Intermediate motor learning as decreasing active (dynamical) degrees of freedom

Suvobrata Mitra, Polemnia G. Amazeen, M. T. Turvey

Research output: Contribution to journalArticlepeer-review

102 Scopus citations

Abstract

A classical view is that motor learning has distinguishable early, intermediate, and late phases. A recent view is that motor learning is the acquisition of an abstract equation of motion that specifies the time evolution of a pattern of coordination. The pattern is expressed by a collective variable that enslaves or orders component subsystems that, in turn, act on and generate the collective variable. In these latter terms, early learning resolves the collective variable and its motion equation, intermediate learning stabilizes and standardizes the subsystems or active degrees of freedom (DFs) producing the collective variable's dynamics. The preceding ideas, and the phase-space reconstruction methods required to determine active DFs, are developed in tutorial fashion in the context of an experimental investigation of learning a bimanual rhythmic coordination. Results show that intermediate learning reduces the dimensionality of the learned coordination's dynamics and renders those dynamics more deterministic.

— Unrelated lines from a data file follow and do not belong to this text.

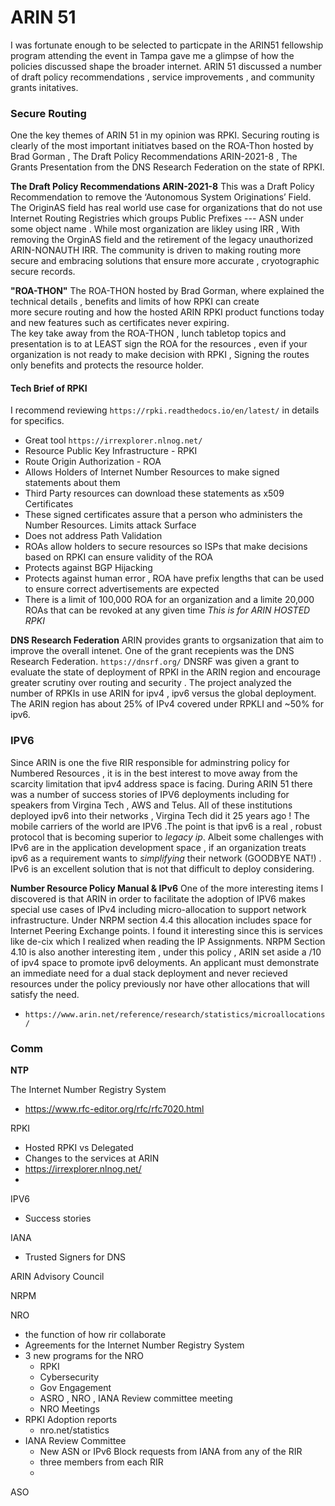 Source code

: # ARIN 51 

I was fortunate enough to be selected to particpate in the ARIN51 fellowship program attending the event in Tampa gave 
me a glimpse of how the policies discussed shape the broader internet. ARIN 51 discussed a number of draft policy 
recommendations , service improvements , and community grants initatives. 

### **Secure Routing**
One the key themes of ARIN 51 in my opinion was RPKI. Securing routing is clearly of the most important initiatves based 
on the ROA-Thon hosted by Brad Gorman , The Draft Policy Recommendations ARIN-2021-8 , The Grants Presentation from the
DNS Research Federation on the state of RPKI. 

**The Draft Policy Recommendations ARIN-2021-8**
This was a Draft Policy Recommendation to remove the ‘Autonomous System Originations’ Field. The OriginAS field has
real world use case for organizations that do not use Internet Routing Registries which groups Public Prefixes --- ASN 
under some object name . While most organization are likley using IRR , With removing the OrginAS field and the 
retirement of the legacy unauthorized ARIN-NONAUTH IRR. The community is driven to making routing more secure and 
embracing solutions that ensure more accurate , cryotographic secure records. 

**"ROA-THON"**
The ROA-THON hosted by Brad Gorman, where  explained the technical details , benefits and limits of how RPKI can create \
more secure routing and how the hosted ARIN RPKI product functions today and new features such as certificates never expiring.  
The key take away from the ROA-THON , lunch tabletop topics and presentation is to at LEAST sign the ROA for the resources
, even if your organization is not ready to make decision with RPKI , Signing the routes only benefits and protects 
the resource holder. 


#### **Tech Brief of RPKI**
I recommend reviewing `https://rpki.readthedocs.io/en/latest/` in details for specifics. 
- Great tool  `https://irrexplorer.nlnog.net/`
- Resource Public Key Infrastructure - RPKI 
- Route Origin Authorization - ROA
- Allows Holders of Internet Number Resources to make signed statements about them 
- Third Party resources can download these statements as x509 Certificates 
- These signed certificates assure that a person who administers the Number Resources. Limits attack Surface 
- Does not address Path Validation 
- ROAs allow holders to secure resources so ISPs that make decisions based on RPKI can ensure validity of the ROA
- Protects against BGP Hijacking 
- Protects against human error , ROA have prefix lengths that can be used to ensure correct advertisements are expected
- There is a limit of 100,000 ROA for an organization and a limite 20,000 ROAs that can be revoked at any given time 
  *This is for ARIN HOSTED RPKI*

**DNS Research Federation** 
ARIN provides grants to orgsanization that aim to improve the overall intenet. One of the grant recepients was the DNS
Research Federation. `https://dnsrf.org/` DNSRF was given a grant to evaluate the state of deployment of RPKI in the ARIN 
region and encourage greater scrutiny over routing and security . 
The project analyzed the number of RPKIs in use ARIN for ipv4 , ipv6 versus the global deployment. The ARIN region has 
about 25% of IPv4 covered under RPKLI and ~50% for ipv6. 




### **IPV6**
Since ARIN is one the five RIR responsible for adminstring policy for Numbered Resources , it is in the best interest
to move away from the scarcity limitation that ipv4 address space is facing. During ARIN 51 there was a number of success
stories of IPV6 deployments including for speakers from Virgina Tech , AWS and Telus. 
All of these institutions deployed ipv6 into their networks , Virgina Tech did it 25 years ago ! The mobile carriers of the 
world are IPV6 .The point is that ipv6 is a real , robust protocol that is becoming superior to *legacy ip*. 
Albeit some challenges with IPv6 are in the application development space , if an organization treats ipv6 as a requirement 
wants to  *simplifying* their network (GOODBYE NAT!) . IPv6 is an excellent solution that is not that difficult to deploy considering. 

**Number Resource Policy Manual & IPv6** 
One of the more interesting items I discovered is that ARIN in order to facilitate the adoption of IPV6 makes special use 
cases of IPv4 including micro-allocation to support network infrastructure. Under NRPM section 4.4 this allocation includes
space for Internet Peering Exchange points. I found it interesting since this is services like de-cix which I realized 
when reading the IP Assignments. 
NRPM Section 4.10 is also another interesting item , under this policy , ARIN set aside a /10 of ipv4 space to promote ipv6
deloyments. An applicant must demonstrate an immediate need for a dual stack deployment and never recieved resources under
the policy previously nor have other allocations that will satisfy the need. 

- `https://www.arin.net/reference/research/statistics/microallocations/`



### Comm 
**NTP**


The Internet Number Registry System 
- https://www.rfc-editor.org/rfc/rfc7020.html


RPKI 
- Hosted RPKI vs Delegated 
- Changes to the services at ARIN 
- https://irrexplorer.nlnog.net/
- 


IPV6 
- Success stories

IANA 
- Trusted Signers for DNS 

ARIN Advisory Council 

NRPM

NRO 
- the function of how rir collaborate 
- Agreements for the Internet Number Registry System 
- 3 new programs for the NRO 
  - RPKI 
  - Cybersecurity 
  - Gov Engagement 
  - ASRO , NRO , IANA Review committee meeting 
  - NRO Meetings 
- RPKI Adoption reports 
  - nro.net/statistics 
- IANA Review Committee
  - New ASN or IPv6 Block requests from IANA from any of the RIR 
  - three members from each RIR 
  - 



ASO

The tutorial development relates the preceding concepts, results and methods of analyses to (a) the contrast between Poincaréan and Newtonian dynamics, (b) contemporary interpretations of random processes, (c) definitions of DFs in respect to Bernstein's problem, (d) the potential contribution of chaos to the adaptability of a learned coordination, and (e) possible links between active (dynamical) DFs and the control variables r, c, and μ identified by the λ hypothesis.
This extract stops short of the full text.